Monday, January 11, 2010

Plan can grow green market, create jobs

Submit your comment Some 114 000 green jobs could be created in two years if the government's intention to incentivise green industries is successful.

With almost 1 million jobs shed across the economy last year, incentives for investment in industries that are designed to mitigate the effects of climate change in order to create a large number of green jobs is one of the government's responses. A focus on green jobs is part of the new industrial policy plan that is due to go to the cabinet lekgotla this month.

Sputnik Ratau, the spokesman for the Minister of Water and Environmental Affairs, said last week that the job potential for such a programme was still being refined and would depend on the economic recovery and other new and existing job creation programmes.

A study of the environmental goods and services industry in South Africa estimated that the potential market size by 2013 was between R55 billion and R69bn and the potential number of jobs was 114 000.

Existing incentives include the renewable energy feed-in tariff, under the National Energy Regulator of SA, that provides price incentives for the development of power projects that use renewable energy. The Department of Environmental Affairs recently announced a $500 million (R3.7bn) allocation from the Clean Technology Fund, for which an implementation plan is being developed.

Ratau said tax incentives for cleaner production technologies were also being considered. "The introduction of environmental fiscal incentives still requires a significant amount of work to determine its feasibility," he said.

Areas of focus that the government is considering include initiatives to encourage green buildings, greener transport options such as electric vehicles and bus rapid transit, and energy supply, including grid-connected solar power.

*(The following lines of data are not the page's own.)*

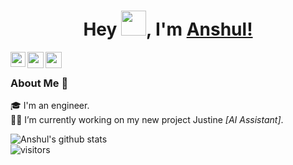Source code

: ##  <h1 align="center"> Hey <img src="https://github.com/TheDudeThatCode/TheDudeThatCode/blob/master/Assets/Hi.gif" width="40px">, I'm [Anshul!](https://anshulmalviya1.github.io) </h1>

<a href="https://www.linkedin.com/in/anshul-malviya-b21359201/">
  <img align="left" width="24px" src="https://cdn.jsdelivr.net/npm/simple-icons@v3/icons/linkedin.svg"  />
</a>
<a href="https://www.instagram.com/anshul_king_malviya/">
  <img align="left" width="26px" src="https://cdn.jsdelivr.net/npm/simple-icons@v3/icons/instagram.svg" />
</a>
<a href="mailto:anshulkingmalviya@gmail.com">
  <img align="left" width="26px" src="https://cdn.jsdelivr.net/npm/simple-icons@v3/icons/gmail.svg" />
</a>

<br />

### About Me 🚀
🎓 I'm an engineer. </br>
👨‍💻 I’m currently working on my new project Justine *[AI Assistant]*. </br>

![Anshul's github stats](https://github-readme-stats.vercel.app/api?username=anshulmalviya1&show_icons=true&hide_border=true)
<br />
![visitors](https://visitor-badge.laobi.icu/badge?page_id=anshulmalviya1.anshulmalviya1)
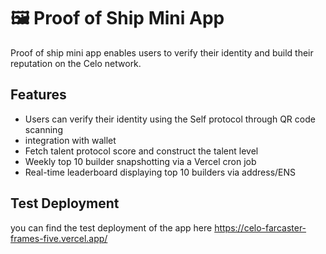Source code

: # 🖼️ Proof of Ship Mini App

Proof of ship mini app  enables users to verify their identity and build their reputation on the Celo network.

## Features

-  Users can verify their identity using the Self protocol through QR code scanning
-  integration with wallet
- Fetch talent protocol score and construct the talent level
- Weekly top 10 builder snapshotting via a Vercel cron job
- Real-time leaderboard displaying top 10 builders via address/ENS


## Test Deployment
you can find the test deployment of the app here https://celo-farcaster-frames-five.vercel.app/

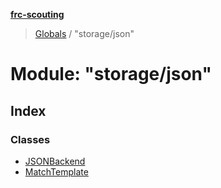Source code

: **[frc-scouting](../README.md)**

> [Globals](../globals.md) / "storage/json"

# Module: "storage/json"

## Index

### Classes

* [JSONBackend](../classes/_storage_json_.jsonbackend.md)
* [MatchTemplate](../classes/_storage_json_.matchtemplate.md)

The green jobs proposal was still subject to internal government discussion, Ratau said, adding: "We are working towards a deadline of April 2010 where a proposal will be released for public engagement."

Sipha Ndawonde, an analyst at Frost & Sullivan, said the number of new jobs would depend on how the available funding was used, either for large-scale projects like the concentrated solar power plant or for smaller projects, such as the installation of solar water heaters by small businesses and the local manufacture of green technology.

Green jobs require specialist skills and therefore a lot of training will be needed. The challenge for the government is that creating green jobs is not just about policy but also about implementation.

The solar industry could be the launchpad for the strategy. Saliem Fakir, an independent analyst, said on Friday there were "fantastic opportunities to make some quick wins".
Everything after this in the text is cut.